While seasonal downpours have wreaked havoc across East China,
other areas are still suffering drought, with about 7.6 million
people in rural areas and 6.3 million livestock facing drinking
water shortages.
To date, more than 5 million hectares of crops have been
affected, with nearly 40 percent of those facing the prospect of
failure, according to a source with the Beijing-based State
Flood-Control and Drought Relief Headquarters.

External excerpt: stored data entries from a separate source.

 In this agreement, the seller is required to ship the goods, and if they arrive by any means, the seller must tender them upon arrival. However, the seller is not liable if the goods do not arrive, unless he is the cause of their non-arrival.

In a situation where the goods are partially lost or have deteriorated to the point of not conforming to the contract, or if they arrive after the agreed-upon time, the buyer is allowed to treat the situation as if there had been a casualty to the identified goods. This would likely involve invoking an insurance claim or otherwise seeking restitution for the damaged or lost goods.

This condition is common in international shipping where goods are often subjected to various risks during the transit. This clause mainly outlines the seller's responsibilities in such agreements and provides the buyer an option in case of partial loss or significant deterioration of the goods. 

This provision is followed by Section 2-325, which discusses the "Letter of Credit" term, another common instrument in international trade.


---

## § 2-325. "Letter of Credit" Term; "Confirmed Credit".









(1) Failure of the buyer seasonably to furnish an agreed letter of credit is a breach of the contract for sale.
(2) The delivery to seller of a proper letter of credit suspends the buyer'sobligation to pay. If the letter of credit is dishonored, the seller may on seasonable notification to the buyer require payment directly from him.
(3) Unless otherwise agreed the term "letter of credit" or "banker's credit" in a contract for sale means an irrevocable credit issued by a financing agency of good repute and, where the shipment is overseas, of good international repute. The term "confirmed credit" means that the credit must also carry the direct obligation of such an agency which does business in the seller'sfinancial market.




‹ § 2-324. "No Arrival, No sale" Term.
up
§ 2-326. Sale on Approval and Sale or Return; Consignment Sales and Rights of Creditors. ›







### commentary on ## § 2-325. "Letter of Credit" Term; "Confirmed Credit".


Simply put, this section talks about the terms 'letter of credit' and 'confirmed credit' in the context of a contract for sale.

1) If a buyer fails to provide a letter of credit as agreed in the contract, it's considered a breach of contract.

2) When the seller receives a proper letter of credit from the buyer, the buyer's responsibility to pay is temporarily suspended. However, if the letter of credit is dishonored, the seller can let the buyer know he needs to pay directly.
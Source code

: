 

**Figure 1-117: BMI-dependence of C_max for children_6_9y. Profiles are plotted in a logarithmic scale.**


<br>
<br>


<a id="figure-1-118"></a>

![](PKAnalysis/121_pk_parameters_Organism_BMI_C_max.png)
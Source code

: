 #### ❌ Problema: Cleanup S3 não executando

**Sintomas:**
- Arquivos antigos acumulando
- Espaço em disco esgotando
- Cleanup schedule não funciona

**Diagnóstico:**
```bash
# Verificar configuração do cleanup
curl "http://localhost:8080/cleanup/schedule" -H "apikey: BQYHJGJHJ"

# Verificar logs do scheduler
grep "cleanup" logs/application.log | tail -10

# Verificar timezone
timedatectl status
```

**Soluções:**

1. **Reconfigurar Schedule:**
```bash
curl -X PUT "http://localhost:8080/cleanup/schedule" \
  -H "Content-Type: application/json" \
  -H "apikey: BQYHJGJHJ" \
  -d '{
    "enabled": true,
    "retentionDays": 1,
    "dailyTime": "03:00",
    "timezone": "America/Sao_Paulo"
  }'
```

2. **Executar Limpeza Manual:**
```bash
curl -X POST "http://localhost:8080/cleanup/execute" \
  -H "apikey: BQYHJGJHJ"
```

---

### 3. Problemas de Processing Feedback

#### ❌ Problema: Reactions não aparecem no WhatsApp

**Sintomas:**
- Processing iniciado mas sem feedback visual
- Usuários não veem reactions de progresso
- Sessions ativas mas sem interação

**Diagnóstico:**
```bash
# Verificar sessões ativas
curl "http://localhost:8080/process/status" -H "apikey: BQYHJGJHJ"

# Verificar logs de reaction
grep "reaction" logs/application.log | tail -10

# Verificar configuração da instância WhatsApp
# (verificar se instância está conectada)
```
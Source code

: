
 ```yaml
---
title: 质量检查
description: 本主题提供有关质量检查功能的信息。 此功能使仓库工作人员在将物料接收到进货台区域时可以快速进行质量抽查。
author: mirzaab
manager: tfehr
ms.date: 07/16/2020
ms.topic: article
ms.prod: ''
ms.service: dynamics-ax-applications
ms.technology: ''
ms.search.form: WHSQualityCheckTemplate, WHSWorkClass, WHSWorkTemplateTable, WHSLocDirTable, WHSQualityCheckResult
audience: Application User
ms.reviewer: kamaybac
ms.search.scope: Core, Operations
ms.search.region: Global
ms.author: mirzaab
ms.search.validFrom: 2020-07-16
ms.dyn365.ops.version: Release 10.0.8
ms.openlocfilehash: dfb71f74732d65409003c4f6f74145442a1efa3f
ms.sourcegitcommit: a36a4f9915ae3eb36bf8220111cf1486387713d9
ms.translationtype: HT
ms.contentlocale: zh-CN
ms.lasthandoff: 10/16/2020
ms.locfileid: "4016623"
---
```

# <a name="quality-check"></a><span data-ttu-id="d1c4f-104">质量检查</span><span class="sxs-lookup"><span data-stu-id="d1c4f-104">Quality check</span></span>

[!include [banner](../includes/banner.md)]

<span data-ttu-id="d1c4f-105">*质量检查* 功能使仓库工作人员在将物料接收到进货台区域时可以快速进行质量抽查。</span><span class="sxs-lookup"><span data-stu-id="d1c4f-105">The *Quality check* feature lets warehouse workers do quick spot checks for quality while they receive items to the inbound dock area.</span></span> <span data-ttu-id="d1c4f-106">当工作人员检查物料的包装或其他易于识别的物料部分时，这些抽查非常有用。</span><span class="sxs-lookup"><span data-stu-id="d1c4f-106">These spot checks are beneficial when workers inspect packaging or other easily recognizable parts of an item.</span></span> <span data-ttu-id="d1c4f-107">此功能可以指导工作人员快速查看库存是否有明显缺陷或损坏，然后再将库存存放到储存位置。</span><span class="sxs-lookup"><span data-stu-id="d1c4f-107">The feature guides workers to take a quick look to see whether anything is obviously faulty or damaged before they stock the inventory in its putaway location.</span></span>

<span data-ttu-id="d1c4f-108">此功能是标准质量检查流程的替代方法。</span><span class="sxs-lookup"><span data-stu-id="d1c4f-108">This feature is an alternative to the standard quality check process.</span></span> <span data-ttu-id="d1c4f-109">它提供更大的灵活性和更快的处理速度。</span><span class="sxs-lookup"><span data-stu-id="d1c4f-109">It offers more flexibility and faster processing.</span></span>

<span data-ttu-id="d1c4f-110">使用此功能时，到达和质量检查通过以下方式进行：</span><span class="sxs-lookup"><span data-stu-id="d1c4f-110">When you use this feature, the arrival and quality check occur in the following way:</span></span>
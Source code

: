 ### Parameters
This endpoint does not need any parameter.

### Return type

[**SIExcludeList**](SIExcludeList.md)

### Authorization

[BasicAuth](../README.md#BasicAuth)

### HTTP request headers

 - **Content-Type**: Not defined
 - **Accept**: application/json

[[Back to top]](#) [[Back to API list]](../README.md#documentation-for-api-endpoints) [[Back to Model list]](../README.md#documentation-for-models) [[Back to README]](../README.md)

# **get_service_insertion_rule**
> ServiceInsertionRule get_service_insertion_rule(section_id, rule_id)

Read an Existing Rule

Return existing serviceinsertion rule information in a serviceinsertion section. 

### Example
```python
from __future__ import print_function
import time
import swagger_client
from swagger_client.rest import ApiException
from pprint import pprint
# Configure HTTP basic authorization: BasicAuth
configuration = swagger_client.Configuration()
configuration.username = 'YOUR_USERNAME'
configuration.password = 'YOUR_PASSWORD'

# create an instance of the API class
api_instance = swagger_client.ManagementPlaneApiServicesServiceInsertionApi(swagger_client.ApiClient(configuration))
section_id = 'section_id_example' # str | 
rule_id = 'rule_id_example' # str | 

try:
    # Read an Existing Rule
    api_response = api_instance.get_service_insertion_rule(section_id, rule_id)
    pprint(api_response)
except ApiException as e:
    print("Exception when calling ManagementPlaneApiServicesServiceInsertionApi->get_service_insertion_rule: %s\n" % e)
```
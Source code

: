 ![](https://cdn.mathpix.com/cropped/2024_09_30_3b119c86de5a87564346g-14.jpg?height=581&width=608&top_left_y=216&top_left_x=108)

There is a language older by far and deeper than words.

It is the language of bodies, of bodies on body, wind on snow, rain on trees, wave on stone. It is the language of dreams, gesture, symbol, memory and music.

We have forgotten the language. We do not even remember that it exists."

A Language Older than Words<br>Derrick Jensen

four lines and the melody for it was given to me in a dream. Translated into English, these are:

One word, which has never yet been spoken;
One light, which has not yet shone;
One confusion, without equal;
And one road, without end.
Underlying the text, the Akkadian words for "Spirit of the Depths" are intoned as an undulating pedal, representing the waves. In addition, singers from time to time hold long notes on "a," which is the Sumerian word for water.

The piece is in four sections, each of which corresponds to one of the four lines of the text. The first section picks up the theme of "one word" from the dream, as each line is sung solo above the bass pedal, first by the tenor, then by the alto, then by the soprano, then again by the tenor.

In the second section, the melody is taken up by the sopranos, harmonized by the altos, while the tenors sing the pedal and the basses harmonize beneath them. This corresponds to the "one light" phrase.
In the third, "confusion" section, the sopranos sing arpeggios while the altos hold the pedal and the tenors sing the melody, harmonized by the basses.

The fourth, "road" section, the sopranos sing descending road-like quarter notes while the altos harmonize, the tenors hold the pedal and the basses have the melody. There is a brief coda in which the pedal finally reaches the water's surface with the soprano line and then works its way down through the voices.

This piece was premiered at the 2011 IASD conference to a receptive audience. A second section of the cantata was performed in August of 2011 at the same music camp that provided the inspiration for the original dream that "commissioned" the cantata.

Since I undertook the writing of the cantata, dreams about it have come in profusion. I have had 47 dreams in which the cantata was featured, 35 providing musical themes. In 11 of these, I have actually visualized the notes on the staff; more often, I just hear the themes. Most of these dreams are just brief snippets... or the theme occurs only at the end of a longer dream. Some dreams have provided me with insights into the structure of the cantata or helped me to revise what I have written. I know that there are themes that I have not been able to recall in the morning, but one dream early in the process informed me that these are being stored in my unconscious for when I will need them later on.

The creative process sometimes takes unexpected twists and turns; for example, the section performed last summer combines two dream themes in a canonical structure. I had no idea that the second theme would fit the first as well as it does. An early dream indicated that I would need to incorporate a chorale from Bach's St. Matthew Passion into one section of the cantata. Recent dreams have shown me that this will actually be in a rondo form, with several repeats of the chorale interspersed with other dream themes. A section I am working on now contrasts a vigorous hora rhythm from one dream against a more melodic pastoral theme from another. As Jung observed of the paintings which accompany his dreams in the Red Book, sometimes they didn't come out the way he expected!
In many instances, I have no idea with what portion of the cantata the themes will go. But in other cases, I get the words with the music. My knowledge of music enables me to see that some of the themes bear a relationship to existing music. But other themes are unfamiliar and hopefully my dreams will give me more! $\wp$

"There has not been enough rain in Shanxi Province or the Inner
Mongolian and Ningxia Hui autonomous regions across North and
Northwest China since late last month, while dry spells have also
hit mountainous regions in Central China's Hunan and Southwest
China's Guizhou Province as well as Chongqing Municipality," the
source said.
In Alxa League in Inner Mongolian, camels' humps have shrunk as
drought scorches the grasslands where many goats have already died
of thirst.
"Bodies of dead goats can be seen along the roads," Lian Jun, a
reporter working for China National Radio in the Ningxia Hui
Autonomous Region, said in a report.
In Datong, Shuozhou, Xinzhou and Yuncheng in Shanxi, rain has
been 70 percent less than normal while more than 1.4 million
hectares of farmland, 40 percent of the province's total, are
threatened by drought.
In Central China's Hunan, about 80,000 storage ponds have dried
up, as have more than 1,170 rivulets in mountainous areas, due to
the lack of rainfall since June.
In Xiushan, a county in southern Chongqing, residents in some
villages have to travel 7 kilometers to fetch water away amid the
drought.
(China Daily August 12, 2005)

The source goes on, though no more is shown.